But with that said, it wouldn’t be impossible to make a proper Fallout narrative based entirely around postmortem stories. Very difficult, but not impossible. Fragile Dreams: Farewell Ruins of the Moon, another post-apocalyptic RPG which I like to call Studio Ghibli Fallout, uses after-the-fact storytelling for at least half of its overall narrative, and what’s more, that’s the method that best conveys the part of FDFRotM that’s about the quiet loss of a world ended and the extraordinary palette of humanity that world contained within its every inhabitant. As powerfully emotional and beautiful as FDFRotM can get with its main story, I would contend that its best narrative feature is its postmortem stories! If Bethesda had put the proper focus on saying something about our country and ourselves, if they had put their absolute best effort into appropriately tying that message to this empty wasteland through a thoughtful, well-crafted narrative of recorded messages, it could have worked.

But they didn’t. The narrative of Fallout 76 is an afterthought. They didn’t have the slightest intention to use its landmarks and tepid flirtations with West Virginia culture toward any greater purpose. It’s clear, looking at this game, that from the beginning of the game’s development, the highest level of thought they put into these ties to WV was the equivalent of a bored tourist pointing briefly at a landmark and saying, “Oh, look at that,” checking the place off a little travel list, and then going back to doing something else.

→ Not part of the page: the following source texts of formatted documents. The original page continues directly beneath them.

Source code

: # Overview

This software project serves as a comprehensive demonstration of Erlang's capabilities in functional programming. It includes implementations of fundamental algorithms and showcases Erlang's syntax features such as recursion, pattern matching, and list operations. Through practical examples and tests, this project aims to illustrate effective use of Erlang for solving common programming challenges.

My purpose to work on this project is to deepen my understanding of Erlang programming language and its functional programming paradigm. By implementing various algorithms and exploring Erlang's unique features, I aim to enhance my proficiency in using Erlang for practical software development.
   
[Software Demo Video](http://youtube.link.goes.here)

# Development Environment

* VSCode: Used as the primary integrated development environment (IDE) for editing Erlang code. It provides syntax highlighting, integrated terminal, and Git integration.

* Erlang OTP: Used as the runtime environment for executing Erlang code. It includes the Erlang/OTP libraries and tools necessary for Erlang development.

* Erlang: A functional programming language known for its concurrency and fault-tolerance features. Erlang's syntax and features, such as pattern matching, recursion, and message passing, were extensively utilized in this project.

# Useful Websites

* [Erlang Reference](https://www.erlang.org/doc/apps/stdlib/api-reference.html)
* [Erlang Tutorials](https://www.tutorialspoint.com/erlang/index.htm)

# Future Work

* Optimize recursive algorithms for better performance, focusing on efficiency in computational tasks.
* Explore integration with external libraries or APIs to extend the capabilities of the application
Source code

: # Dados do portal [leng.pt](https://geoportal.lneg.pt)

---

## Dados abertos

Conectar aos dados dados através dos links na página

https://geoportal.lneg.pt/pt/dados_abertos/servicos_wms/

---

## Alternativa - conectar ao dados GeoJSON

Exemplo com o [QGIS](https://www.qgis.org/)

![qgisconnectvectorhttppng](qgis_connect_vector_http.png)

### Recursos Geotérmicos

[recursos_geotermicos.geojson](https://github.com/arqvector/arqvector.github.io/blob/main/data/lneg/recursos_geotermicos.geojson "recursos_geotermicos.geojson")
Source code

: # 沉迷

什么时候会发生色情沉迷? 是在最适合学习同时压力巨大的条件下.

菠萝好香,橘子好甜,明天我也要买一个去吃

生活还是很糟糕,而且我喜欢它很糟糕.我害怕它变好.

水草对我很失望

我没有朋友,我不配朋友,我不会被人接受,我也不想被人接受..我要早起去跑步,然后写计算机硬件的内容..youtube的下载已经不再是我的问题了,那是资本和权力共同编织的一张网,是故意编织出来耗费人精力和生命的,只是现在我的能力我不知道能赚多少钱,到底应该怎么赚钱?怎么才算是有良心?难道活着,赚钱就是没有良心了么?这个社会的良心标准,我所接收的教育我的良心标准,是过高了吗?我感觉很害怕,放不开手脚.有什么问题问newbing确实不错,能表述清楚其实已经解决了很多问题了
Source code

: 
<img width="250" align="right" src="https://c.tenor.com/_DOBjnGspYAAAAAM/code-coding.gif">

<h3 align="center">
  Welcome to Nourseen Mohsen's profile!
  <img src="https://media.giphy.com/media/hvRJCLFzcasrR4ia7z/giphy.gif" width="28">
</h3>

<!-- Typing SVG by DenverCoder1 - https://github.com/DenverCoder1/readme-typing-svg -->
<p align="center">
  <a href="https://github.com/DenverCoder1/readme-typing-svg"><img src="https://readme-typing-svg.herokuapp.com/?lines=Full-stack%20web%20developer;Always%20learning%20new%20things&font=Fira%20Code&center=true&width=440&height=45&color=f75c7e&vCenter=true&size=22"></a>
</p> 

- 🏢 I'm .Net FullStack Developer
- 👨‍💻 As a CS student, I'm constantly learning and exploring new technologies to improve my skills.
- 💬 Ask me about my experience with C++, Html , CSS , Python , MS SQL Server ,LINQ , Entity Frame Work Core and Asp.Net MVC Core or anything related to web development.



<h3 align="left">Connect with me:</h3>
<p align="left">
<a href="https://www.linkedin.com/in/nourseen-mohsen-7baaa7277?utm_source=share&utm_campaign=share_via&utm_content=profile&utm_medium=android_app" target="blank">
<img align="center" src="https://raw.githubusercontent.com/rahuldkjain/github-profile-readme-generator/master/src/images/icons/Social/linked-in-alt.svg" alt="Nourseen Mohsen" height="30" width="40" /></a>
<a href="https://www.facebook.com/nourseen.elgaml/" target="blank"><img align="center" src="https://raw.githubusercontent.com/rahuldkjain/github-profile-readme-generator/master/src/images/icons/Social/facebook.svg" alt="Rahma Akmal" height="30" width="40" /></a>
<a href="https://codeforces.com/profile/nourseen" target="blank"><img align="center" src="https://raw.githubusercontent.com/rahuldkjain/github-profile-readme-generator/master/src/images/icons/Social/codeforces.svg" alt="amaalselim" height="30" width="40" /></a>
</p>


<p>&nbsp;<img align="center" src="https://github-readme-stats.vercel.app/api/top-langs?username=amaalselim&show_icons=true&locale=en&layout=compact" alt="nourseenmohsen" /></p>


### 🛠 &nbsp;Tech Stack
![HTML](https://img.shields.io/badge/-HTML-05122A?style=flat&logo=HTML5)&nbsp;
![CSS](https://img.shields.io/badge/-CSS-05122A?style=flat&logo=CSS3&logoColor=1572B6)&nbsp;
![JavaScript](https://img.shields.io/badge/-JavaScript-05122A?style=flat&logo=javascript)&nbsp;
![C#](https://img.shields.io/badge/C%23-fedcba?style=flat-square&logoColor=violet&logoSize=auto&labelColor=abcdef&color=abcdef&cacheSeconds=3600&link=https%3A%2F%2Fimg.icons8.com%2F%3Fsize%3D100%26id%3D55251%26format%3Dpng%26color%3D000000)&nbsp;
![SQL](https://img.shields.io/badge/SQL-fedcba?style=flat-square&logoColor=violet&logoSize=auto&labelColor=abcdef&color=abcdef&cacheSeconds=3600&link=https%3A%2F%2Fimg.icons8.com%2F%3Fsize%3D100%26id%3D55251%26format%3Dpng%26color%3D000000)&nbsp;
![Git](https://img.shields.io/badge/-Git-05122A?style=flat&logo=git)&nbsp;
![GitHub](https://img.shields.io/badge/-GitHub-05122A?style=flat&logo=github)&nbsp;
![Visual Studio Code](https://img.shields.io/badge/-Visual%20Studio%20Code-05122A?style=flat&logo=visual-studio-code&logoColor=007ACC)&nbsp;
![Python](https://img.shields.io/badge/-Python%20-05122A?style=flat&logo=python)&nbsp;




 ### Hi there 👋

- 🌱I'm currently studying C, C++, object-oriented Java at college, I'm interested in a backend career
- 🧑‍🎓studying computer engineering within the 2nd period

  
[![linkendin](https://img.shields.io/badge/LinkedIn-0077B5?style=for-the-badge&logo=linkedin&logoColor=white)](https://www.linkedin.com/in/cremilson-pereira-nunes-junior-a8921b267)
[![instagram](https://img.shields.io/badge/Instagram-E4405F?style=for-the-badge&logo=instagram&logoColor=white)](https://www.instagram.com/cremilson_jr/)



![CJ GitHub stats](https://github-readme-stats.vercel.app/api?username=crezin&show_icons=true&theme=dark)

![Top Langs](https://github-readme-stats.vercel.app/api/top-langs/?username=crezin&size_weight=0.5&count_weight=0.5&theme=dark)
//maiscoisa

And I knew it would be this way, from the moment they said Fallout 76 was going to be an online-only adventure, because the level of narrative control you need to make a story with deeper content like the standard for Fallout isn’t something you can achieve when you first have to accommodate and put a focus on all the gameplay angles that perpetual communal online play creates.

So that’s how Fallout 76 is a failure on the level of being a Fallout game. But it’s more than that. It’s also a failure on the level of being a Fallout game, too.

No, that’s not a typo. I mean that on a more detail-oriented, technical level, it still fails to be a Fallout. What I’ve said so far has argued that it’s a game trying to play a role whose script it hasn’t bothered to read. But at the same time, it’s not even wearing the right clothes for that role!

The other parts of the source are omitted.